Brief:
For each line below that holds the word "colors", make a copy.
□ □ □
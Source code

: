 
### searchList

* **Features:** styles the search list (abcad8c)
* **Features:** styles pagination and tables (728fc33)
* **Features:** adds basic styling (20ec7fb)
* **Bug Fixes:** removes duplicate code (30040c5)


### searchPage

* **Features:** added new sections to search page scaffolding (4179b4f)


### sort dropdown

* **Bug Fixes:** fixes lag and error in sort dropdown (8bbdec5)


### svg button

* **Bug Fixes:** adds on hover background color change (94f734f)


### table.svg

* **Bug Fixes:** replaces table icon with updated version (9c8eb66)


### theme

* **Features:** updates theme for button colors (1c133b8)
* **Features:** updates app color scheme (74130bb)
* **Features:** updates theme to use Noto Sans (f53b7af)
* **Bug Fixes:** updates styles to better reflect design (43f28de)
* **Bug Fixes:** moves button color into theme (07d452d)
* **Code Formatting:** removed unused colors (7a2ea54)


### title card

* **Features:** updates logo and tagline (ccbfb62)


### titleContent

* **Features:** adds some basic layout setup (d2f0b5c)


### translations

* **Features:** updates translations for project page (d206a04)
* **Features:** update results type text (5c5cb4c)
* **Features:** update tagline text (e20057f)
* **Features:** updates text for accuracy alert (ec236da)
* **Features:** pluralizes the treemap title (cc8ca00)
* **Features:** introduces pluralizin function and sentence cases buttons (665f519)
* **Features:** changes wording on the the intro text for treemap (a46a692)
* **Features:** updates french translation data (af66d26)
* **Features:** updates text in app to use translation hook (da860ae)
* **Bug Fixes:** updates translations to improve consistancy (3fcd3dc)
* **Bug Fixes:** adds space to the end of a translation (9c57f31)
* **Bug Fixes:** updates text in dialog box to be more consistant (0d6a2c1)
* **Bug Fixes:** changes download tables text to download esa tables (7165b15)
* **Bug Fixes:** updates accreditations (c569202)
□ □ □
Result of this task:
* **Features:** updates theme for button colors (1c133b8)
* **Code Formatting:** removed unused colors (7a2ea54)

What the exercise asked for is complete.